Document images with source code
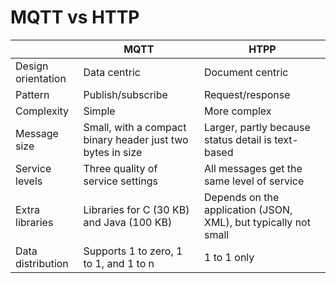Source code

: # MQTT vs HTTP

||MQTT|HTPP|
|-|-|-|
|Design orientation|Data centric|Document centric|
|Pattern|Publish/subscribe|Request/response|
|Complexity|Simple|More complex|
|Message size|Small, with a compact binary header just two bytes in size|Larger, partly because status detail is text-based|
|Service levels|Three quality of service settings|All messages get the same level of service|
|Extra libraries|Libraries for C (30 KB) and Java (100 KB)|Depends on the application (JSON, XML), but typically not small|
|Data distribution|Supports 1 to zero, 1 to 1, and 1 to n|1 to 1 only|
==
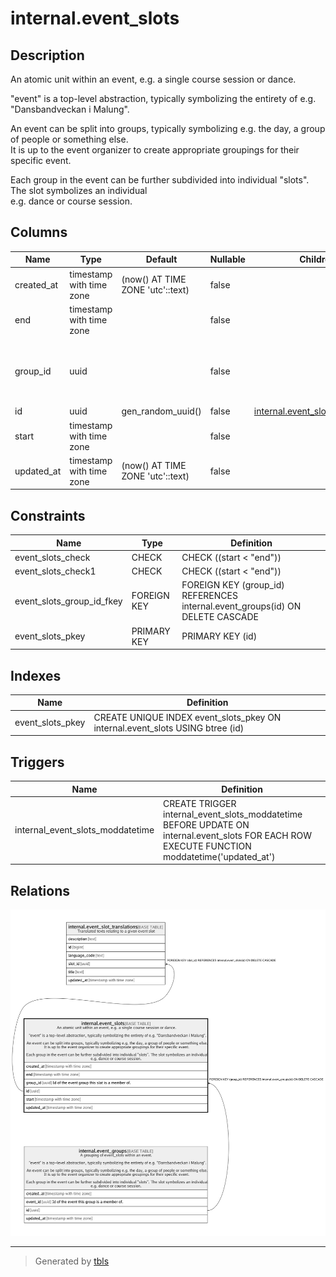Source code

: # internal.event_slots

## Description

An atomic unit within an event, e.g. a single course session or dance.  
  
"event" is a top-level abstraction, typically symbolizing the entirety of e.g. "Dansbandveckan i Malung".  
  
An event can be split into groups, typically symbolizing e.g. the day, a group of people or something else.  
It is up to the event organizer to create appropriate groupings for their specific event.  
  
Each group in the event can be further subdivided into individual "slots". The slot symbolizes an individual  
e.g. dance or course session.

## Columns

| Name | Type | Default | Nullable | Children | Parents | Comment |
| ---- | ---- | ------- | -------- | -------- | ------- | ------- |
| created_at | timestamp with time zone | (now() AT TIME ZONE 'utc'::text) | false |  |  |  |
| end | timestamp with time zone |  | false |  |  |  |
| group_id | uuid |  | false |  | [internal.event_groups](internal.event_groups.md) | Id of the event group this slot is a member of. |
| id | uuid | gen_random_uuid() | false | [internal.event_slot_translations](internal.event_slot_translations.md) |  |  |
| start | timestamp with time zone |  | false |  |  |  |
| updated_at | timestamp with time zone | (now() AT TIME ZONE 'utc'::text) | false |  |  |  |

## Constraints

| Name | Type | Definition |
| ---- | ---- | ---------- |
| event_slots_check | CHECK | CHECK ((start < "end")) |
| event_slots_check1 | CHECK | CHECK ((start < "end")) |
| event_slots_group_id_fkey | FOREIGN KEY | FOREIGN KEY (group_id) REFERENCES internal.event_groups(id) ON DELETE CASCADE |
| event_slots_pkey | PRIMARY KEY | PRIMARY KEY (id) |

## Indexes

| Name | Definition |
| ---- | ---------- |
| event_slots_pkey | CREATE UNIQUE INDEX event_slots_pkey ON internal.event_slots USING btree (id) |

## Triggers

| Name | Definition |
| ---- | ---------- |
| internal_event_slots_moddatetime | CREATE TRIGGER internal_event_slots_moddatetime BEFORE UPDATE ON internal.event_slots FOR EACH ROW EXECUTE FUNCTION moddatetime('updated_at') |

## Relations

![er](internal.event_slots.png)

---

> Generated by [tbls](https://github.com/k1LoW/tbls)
...
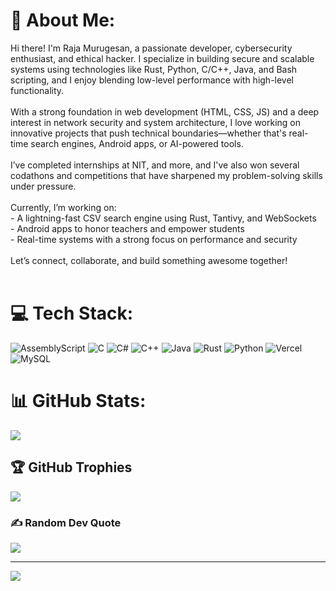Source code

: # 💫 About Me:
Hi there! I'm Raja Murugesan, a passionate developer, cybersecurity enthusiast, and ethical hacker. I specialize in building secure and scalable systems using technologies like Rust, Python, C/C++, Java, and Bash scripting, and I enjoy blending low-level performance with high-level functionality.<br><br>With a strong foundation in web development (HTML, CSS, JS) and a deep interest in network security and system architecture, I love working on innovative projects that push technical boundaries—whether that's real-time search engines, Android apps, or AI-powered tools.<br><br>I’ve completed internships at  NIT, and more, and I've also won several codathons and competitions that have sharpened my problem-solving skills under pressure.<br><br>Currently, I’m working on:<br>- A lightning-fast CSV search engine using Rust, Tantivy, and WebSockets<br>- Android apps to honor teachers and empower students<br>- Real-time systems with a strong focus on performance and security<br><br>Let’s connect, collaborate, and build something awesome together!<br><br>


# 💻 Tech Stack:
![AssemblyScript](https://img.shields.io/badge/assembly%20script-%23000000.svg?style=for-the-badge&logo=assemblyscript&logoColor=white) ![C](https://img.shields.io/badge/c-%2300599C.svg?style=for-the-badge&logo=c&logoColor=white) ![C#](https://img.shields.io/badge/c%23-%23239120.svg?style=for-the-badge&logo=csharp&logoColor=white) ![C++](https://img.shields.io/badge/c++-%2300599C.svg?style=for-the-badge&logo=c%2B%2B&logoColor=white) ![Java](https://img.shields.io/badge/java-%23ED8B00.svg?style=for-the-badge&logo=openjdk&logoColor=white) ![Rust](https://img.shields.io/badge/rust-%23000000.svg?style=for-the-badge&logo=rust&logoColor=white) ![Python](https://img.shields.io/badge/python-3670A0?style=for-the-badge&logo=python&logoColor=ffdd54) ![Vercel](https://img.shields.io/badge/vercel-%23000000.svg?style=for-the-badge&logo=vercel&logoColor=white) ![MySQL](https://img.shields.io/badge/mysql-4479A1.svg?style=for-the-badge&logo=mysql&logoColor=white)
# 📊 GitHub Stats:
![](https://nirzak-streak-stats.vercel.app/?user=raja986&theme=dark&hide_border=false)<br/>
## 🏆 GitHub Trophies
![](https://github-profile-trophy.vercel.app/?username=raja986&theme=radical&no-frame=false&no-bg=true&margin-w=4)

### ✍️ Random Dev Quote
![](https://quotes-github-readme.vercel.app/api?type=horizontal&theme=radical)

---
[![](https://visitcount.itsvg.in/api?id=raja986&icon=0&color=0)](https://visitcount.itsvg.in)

WHAT IS REQUIRED: Find the lines in the data that include "text", then copy each of them.

OUTPUT FOR THIS EXERCISE:
|Message size|Small, with a compact binary header just two bytes in size|Larger, partly because status detail is text-based|
| created_at | timestamp with time zone | (now() AT TIME ZONE 'utc'::text) | false |  |  |  |
| updated_at | timestamp with time zone | (now() AT TIME ZONE 'utc'::text) | false |  |  |  |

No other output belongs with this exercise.